The first season of the new iteration of
Steven Spielberg’s 2020 reboot of his 1985 television series Amazing Stories comes to an end with the
season finale The Rift which circles
back somewhat by serving another time traveling story. Though the show already covered that ground
with the first episode, The Rift still
manages to be an exciting and fun effects-heavy entry touching on Spielberg’s E.T. and even leaves room for a
throwback to Close Encounters of the
Third Kind. While the third episode
of this new series remains my favorite, this was a solid way to close the door
on the first season by ending on a high note.
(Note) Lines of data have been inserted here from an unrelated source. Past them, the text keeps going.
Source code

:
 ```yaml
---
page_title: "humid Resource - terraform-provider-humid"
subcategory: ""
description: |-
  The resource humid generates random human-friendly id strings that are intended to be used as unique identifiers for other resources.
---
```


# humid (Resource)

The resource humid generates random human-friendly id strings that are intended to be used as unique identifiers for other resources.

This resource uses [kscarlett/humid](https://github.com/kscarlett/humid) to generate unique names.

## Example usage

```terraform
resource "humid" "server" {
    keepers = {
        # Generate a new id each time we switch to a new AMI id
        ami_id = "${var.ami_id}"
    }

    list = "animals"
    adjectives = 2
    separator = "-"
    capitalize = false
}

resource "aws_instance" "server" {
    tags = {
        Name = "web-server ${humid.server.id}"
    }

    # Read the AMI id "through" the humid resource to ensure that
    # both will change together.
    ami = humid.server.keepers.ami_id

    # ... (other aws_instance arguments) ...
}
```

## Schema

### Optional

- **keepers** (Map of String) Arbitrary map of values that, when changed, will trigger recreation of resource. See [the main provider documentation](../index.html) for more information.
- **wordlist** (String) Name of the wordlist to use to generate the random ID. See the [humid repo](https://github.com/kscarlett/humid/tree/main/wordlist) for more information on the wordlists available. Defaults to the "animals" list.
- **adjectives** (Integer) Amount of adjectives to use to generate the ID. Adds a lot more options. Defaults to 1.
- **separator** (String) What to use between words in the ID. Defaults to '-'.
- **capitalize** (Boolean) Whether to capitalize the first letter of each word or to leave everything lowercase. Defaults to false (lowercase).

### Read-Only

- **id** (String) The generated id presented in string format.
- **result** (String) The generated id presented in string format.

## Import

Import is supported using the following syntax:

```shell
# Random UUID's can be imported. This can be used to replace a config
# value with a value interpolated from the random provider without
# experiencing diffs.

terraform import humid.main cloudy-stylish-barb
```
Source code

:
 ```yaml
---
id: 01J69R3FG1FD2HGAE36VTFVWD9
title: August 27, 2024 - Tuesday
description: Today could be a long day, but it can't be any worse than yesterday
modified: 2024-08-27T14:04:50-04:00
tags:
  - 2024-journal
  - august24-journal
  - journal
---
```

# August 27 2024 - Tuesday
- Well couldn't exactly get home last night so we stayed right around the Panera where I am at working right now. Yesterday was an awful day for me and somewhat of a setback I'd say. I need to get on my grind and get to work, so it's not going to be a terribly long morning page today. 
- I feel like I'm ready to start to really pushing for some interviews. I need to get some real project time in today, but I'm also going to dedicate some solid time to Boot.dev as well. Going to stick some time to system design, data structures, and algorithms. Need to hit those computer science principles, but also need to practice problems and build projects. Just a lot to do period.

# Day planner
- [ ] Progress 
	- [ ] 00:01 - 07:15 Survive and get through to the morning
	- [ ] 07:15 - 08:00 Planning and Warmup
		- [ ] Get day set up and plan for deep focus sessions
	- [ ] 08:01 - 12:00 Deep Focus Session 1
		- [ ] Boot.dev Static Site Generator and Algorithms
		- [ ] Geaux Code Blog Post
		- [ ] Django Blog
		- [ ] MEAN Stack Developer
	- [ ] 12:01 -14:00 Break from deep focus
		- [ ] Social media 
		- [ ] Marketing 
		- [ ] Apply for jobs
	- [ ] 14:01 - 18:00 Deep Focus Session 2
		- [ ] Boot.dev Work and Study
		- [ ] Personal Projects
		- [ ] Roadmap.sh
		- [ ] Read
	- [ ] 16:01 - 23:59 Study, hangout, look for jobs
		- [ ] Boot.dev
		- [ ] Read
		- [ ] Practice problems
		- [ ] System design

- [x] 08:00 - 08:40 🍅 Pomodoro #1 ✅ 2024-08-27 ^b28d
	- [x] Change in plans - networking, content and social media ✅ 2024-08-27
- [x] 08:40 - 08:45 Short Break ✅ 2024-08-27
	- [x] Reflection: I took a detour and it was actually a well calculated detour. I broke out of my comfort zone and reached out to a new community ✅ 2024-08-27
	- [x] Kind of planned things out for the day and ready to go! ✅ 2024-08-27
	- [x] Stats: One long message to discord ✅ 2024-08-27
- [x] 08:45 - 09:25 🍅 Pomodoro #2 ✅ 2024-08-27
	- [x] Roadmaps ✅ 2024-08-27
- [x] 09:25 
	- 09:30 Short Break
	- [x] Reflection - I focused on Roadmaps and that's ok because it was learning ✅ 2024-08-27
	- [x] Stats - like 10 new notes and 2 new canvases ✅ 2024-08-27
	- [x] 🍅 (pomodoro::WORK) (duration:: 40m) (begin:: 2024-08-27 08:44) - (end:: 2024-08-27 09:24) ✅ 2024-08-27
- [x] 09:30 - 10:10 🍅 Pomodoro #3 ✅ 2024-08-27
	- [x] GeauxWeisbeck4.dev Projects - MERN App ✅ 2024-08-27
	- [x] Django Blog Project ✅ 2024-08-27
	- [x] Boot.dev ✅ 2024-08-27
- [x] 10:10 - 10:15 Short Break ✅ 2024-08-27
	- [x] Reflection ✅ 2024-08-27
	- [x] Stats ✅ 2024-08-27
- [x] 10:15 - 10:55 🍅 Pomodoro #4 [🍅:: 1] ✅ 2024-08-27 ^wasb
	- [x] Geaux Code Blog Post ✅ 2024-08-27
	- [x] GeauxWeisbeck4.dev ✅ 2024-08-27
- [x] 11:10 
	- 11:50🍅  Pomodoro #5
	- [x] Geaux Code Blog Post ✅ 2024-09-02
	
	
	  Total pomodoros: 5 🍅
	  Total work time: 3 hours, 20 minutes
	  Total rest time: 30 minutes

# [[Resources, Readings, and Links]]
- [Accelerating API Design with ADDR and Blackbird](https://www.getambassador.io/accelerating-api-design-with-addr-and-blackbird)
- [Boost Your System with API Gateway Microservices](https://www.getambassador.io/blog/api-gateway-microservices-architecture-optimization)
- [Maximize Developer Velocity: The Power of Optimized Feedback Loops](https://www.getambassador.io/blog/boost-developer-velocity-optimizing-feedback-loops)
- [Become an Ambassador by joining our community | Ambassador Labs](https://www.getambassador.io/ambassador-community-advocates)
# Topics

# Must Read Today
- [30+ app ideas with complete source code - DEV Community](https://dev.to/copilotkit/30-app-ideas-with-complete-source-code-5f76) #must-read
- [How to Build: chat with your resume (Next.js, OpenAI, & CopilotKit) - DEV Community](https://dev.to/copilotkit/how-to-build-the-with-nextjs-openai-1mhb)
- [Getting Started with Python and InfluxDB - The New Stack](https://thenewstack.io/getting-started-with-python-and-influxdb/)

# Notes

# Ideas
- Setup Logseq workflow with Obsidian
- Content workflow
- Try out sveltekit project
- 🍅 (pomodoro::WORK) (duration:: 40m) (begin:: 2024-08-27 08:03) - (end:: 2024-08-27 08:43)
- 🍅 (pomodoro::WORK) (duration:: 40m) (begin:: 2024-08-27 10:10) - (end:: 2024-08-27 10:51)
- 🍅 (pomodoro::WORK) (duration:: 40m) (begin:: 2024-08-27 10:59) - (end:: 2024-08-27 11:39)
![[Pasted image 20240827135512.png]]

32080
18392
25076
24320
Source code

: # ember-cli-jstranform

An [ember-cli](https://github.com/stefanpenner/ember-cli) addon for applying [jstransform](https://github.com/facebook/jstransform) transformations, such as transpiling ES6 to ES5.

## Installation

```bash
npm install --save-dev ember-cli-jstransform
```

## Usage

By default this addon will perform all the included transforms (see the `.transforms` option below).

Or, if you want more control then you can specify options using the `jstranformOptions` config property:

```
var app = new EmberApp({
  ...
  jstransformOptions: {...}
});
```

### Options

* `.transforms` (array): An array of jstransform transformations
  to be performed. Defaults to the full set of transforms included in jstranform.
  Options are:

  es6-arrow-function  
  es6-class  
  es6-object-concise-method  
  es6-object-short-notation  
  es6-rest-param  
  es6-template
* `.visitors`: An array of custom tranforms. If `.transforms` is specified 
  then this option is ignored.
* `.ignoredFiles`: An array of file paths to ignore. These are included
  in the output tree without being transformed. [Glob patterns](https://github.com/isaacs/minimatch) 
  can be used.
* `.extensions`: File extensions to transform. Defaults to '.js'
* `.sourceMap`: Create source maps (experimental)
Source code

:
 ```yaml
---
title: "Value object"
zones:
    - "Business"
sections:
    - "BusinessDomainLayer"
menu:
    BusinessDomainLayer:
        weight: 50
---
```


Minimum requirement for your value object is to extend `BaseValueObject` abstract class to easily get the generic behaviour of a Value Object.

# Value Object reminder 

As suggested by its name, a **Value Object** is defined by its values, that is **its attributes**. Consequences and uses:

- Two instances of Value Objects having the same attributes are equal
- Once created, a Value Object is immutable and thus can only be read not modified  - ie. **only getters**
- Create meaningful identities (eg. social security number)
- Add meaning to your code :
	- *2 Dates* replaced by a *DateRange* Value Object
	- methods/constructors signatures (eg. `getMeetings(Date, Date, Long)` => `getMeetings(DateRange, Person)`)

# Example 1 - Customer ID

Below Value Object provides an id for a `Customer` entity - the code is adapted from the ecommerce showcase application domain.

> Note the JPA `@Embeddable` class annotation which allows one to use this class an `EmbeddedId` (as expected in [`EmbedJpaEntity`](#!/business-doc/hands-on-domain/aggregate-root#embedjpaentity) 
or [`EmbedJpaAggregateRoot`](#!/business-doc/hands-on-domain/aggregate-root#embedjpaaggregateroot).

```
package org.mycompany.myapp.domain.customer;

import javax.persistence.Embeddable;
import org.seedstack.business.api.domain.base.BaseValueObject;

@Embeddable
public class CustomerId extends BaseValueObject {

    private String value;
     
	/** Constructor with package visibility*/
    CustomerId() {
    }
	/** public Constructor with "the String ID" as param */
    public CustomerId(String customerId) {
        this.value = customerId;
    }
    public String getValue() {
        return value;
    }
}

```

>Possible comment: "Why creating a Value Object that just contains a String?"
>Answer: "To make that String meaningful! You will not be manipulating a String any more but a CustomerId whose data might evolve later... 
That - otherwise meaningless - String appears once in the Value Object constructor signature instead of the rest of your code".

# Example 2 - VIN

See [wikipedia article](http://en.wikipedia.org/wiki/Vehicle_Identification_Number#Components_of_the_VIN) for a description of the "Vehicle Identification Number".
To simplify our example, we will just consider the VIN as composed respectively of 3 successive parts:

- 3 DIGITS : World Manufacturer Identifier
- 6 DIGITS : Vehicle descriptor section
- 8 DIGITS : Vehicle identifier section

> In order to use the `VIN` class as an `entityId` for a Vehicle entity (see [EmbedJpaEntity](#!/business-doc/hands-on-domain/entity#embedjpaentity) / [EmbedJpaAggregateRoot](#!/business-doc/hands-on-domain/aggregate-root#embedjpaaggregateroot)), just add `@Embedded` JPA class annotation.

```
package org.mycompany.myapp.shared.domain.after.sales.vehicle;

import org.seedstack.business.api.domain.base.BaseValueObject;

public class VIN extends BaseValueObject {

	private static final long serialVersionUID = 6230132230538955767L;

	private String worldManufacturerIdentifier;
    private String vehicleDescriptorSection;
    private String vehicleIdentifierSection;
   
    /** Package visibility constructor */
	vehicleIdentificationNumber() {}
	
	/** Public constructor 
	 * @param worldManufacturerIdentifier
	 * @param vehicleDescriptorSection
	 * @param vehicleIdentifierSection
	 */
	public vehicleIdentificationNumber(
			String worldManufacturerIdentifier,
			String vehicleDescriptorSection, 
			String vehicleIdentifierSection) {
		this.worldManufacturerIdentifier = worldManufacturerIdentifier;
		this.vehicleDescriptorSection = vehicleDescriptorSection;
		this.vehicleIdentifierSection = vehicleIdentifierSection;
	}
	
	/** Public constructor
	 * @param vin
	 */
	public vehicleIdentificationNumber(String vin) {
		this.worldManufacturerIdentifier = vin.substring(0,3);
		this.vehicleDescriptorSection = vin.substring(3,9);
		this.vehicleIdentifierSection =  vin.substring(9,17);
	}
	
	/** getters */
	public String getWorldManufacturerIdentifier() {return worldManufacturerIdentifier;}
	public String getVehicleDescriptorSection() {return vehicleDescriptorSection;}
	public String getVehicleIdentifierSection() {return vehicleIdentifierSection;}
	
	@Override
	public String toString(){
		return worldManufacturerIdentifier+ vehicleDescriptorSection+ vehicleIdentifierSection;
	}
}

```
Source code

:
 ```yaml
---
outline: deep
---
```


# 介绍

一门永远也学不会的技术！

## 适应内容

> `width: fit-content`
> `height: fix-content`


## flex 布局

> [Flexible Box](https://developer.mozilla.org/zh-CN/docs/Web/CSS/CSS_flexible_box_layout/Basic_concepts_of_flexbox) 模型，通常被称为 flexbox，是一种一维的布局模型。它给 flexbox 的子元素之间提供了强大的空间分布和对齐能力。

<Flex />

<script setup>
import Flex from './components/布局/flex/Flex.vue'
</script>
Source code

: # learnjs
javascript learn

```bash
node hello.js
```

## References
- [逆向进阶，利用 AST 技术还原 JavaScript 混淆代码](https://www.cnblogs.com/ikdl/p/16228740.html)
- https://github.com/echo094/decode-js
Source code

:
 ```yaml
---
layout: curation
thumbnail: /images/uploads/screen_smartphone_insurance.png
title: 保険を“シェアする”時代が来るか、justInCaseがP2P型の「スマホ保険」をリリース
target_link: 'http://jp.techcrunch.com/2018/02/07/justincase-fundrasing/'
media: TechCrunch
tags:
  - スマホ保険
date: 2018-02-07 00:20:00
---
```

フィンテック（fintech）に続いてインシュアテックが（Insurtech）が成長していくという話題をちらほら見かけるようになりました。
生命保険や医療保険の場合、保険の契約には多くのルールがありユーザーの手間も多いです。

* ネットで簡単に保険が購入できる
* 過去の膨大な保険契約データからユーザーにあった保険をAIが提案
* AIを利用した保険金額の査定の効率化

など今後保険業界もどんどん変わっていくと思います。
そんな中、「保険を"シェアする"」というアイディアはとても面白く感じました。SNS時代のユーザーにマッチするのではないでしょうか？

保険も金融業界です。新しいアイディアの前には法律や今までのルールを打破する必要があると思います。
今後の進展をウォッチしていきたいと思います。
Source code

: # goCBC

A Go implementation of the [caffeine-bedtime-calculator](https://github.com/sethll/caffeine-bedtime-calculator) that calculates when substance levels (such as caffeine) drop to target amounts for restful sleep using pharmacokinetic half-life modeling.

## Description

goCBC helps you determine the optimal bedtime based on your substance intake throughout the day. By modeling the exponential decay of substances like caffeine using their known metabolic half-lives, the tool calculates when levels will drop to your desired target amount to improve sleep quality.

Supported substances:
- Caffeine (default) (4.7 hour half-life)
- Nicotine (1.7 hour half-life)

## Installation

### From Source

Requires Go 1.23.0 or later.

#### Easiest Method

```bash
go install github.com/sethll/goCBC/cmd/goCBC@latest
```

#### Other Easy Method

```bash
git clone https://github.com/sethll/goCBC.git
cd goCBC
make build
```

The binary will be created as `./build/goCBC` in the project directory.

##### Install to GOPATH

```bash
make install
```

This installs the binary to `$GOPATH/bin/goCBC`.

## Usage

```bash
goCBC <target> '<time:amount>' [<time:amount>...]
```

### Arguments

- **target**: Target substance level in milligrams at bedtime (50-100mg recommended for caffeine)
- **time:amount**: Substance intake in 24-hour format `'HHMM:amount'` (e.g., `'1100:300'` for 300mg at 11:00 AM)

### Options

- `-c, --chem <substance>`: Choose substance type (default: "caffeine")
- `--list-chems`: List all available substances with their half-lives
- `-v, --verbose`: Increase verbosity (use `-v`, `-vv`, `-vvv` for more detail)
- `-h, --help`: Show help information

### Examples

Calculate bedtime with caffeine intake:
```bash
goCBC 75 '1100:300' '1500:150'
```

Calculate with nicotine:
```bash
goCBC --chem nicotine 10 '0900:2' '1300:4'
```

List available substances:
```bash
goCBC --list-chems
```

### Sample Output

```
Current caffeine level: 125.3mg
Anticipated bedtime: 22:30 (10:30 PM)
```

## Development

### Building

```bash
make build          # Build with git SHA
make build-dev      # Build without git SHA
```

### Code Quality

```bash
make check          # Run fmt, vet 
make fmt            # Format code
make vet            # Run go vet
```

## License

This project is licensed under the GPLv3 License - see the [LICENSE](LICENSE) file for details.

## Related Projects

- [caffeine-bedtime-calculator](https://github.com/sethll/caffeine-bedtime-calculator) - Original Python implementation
Directed by Mark Mylod (The Big White), The Rift
zeroes in on young stepmother Mary Ann (Kerry Bishé) who is traveling with her
stepson Elijah (Duncan Joiner) to see his aunt in Indiana after his father dies
in combat. Unbeknownst to the boy, Mary
Ann plans to leave him in the care of his aunt before abandoning him. Interrupting this plan is an inexplicable
event involving a WW2 fighter plane coming seemingly from out of nowhere before
crashing into a ditch nearby their vehicle.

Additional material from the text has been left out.